* What to produce
Only one span of the listing below is wanted: the lines from the one with "- Display Recipes" through the one with "To run this", reproduced exactly, both ends kept.

----------

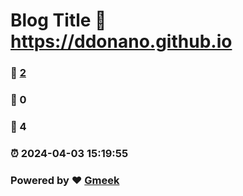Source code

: # Blog Title :link: https://ddonano.github.io 
### :page_facing_up: [2](https://ddonano.github.io/tag.html) 
### :speech_balloon: 0 
### :hibiscus: 4 
### :alarm_clock: 2024-04-03 15:19:55 
### Powered by :heart: [Gmeek](https://github.com/Meekdai/Gmeek)
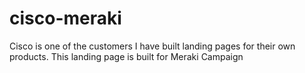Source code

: # cisco-meraki
Cisco is one of the customers I have built landing pages for their own products. This landing page is built for Meraki Campaign
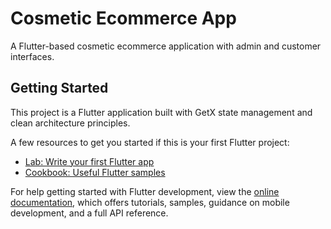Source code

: # Cosmetic Ecommerce App

A Flutter-based cosmetic ecommerce application with admin and customer interfaces.

## Getting Started

This project is a Flutter application built with GetX state management and clean architecture principles.

A few resources to get you started if this is your first Flutter project:

- [Lab: Write your first Flutter app](https://docs.flutter.dev/get-started/codelab)
- [Cookbook: Useful Flutter samples](https://docs.flutter.dev/cookbook)

For help getting started with Flutter development, view the
[online documentation](https://docs.flutter.dev/), which offers tutorials,
samples, guidance on mobile development, and a full API reference.
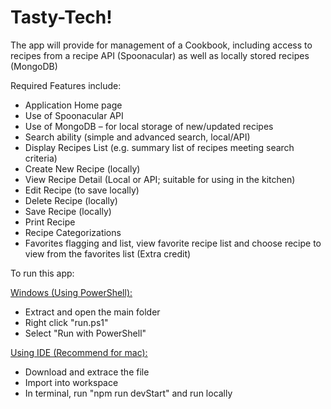 # Tasty-Tech!
The app will provide for management of a Cookbook, including access to recipes
from a recipe API (Spoonacular) as well as locally stored recipes (MongoDB)

Required Features include:
- Application Home page
- Use of Spoonacular API
- Use of MongoDB – for local storage of new/updated recipes
- Search ability (simple and advanced search, local/API)
- Display Recipes List (e.g. summary list of recipes meeting search criteria)
- Create New Recipe (locally)
- View Recipe Detail (Local or API; suitable for using in the kitchen)
- Edit Recipe (to save locally)
- Delete Recipe (locally)
- Save Recipe (locally)
- Print Recipe
- Recipe Categorizations
- Favorites flagging and list, view favorite recipe list and choose recipe to view from the favorites list (Extra credit)

To run this app:

<ins>Windows (Using PowerShell):</ins>
- Extract and open the main folder
- Right click "run.ps1"
- Select "Run with PowerShell"

<ins>Using IDE (Recommend for mac):</ins>
- Download and extrace the file
- Import into workspace
- In terminal, run "npm run devStart" and run locally
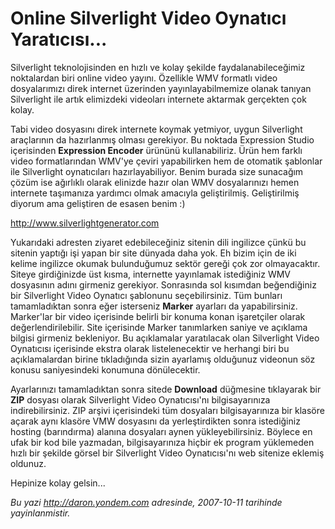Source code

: # Online Silverlight Video Oynatıcı Yaratıcısı...
Silverlight teknolojisinden en hızlı ve kolay şekilde
faydalanabileceğimiz noktalardan biri online video yayını. Özellikle WMV
formatlı video dosyalarımızı direk internet üzerinden yayınlayabilmemize
olanak tanıyan Silverlight ile artık elimizdeki videoları internete
aktarmak gerçekten çok kolay.

Tabi video dosyasını direk internete koymak yetmiyor, uygun Silverlight
araçlarının da hazırlanmış olması gerekiyor. Bu noktada Expression
Studio içerisinden **Expression Encoder** ürününü kullanabiliriz. Ürün
hem farklı video formatlarından WMV'ye çeviri yapabilirken hem de
otomatik şablonlar ile Silverlight oynatıcıları hazırlayabiliyor. Benim
burada size sunacağım çözüm ise ağırlıklı olarak elinizde hazır olan WMV
dosyalarınızı hemen internete taşımanıza yardımcı olmak amacıyla
geliştirilmiş. Geliştirilmiş diyorum ama geliştiren de esasen benim :)

<http://www.silverlightgenerator.com>

Yukarıdaki adresten ziyaret edebileceğiniz sitenin dili ingilizce çünkü
bu sitenin yaptığı işi yapan bir site dünyada daha yok. Eh bizim için de
iki kelime ingilizce okumak bulunduğumuz sektör gereği çok zor
olmayacaktır. Siteye girdiğinizde üst kısma, internette yayınlamak
istediğiniz WMV dosyasının adını girmeniz gerekiyor. Sonrasında sol
kısımdan beğendiğiniz bir Silverlight Video Oynatıcı şablonunu
seçebilirsiniz. Tüm bunları tamamladıktan sonra eğer isterseniz
**Marker** ayarları da yapabilirsiniz. Marker'lar bir video içerisinde
belirli bir konuma konan işaretçiler olarak değerlendirilebilir. Site
içerisinde Marker tanımlarken saniye ve açıklama bilgisi girmeniz
bekleniyor. Bu açıklamalar yaratılacak olan Silverlight Video Oynatıcısı
içerisinde ekstra olarak listelenecektir ve herhangi biri bu
açıklamalardan birine tıkladığında sizin ayarlamış olduğunuz videonun
söz konusu saniyesindeki konumuna dönülecektir.

Ayarlarınızı tamamladıktan sonra sitede **Download** düğmesine
tıklayarak bir **ZIP** dosyası olarak Silverlight Video Oynatıcısı'nı
bilgisayarınıza indirebilirsiniz. ZIP arşivi içerisindeki tüm dosyaları
bilgisayarınıza bir klasöre açarak aynı klasöre VMW dosyasını da
yerleştirdikten sonra istediğiniz hosting (barındırma) alanına dosyaları
aynen yükleyebilirsiniz. Böylece en ufak bir kod bile yazmadan,
bilgisayarınıza hiçbir ek program yüklemeden hızlı bir şekilde görsel
bir Silverlight Video Oynatıcısı'nı web sitenize eklemiş oldunuz.

Hepinize kolay gelsin...



*Bu yazi http://daron.yondem.com adresinde, 2007-10-11 tarihinde yayinlanmistir.*
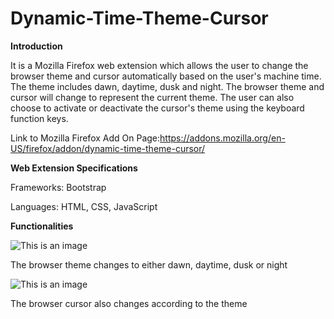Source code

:# Dynamic-Time-Theme-Cursor
**Introduction**

It is a Mozilla Firefox web extension which allows the user to change the browser theme and cursor automatically based on the user&#39;s machine time. The theme includes dawn, daytime, dusk and night. The browser theme and cursor will change to represent the current theme. The user can also choose to activate or deactivate the cursor&#39;s theme using the keyboard function keys.

Link to Mozilla Firefox Add On Page:https://addons.mozilla.org/en-US/firefox/addon/dynamic-time-theme-cursor/

**Web Extension Specifications**

Frameworks: Bootstrap

Languages: HTML, CSS, JavaScript

**Functionalities**

![This is an image](https://i.imgur.com/BJENPoX.png)

The browser theme changes to either dawn, daytime, dusk or night

![This is an image](https://i.imgur.com/Rfmtf1w.png)

The browser cursor also changes according to the theme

----------

* Expected output
- Display Recipes List (e.g. summary list of recipes meeting search criteria)
- Create New Recipe (locally)
- View Recipe Detail (Local or API; suitable for using in the kitchen)
- Edit Recipe (to save locally)
- Delete Recipe (locally)
- Save Recipe (locally)
- Print Recipe
- Recipe Categorizations
- Favorites flagging and list, view favorite recipe list and choose recipe to view from the favorites list (Extra credit)

To run this app:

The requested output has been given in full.